▸ Work item
From the listing below, copy only the lines from the line that contains "- Scroll through" to the line that contains "So most wonderful", counting those two lines as part of the copy.

[Opening Provided information section]

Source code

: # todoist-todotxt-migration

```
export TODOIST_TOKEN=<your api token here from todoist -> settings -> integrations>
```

[Closing Provided information section]
[Opening Provided information section]

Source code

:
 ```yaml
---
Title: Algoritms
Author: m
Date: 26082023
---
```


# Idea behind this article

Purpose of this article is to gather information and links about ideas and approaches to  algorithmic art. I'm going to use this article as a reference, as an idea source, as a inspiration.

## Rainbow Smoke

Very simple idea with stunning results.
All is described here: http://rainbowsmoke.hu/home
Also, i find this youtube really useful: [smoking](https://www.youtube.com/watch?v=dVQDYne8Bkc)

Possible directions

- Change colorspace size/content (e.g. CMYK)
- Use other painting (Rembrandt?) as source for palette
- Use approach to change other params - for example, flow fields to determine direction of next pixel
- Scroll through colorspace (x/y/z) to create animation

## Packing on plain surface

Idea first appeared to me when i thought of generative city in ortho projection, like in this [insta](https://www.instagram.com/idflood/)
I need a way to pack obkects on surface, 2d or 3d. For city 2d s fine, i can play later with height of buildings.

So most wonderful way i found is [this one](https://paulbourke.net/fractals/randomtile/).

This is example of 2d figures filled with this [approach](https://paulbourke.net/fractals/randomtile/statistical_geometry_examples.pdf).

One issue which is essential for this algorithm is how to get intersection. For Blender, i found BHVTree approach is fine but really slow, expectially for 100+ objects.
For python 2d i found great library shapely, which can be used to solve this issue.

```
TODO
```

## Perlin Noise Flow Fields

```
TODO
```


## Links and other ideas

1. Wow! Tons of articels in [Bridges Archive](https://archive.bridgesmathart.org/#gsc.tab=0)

[Closing Provided information section]

▸ Result
- Scroll through colorspace (x/y/z) to create animation

## Packing on plain surface

Idea first appeared to me when i thought of generative city in ortho projection, like in this [insta](https://www.instagram.com/idflood/)
I need a way to pack obkects on surface, 2d or 3d. For city 2d s fine, i can play later with height of buildings.

So most wonderful way i found is [this one](https://paulbourke.net/fractals/randomtile/).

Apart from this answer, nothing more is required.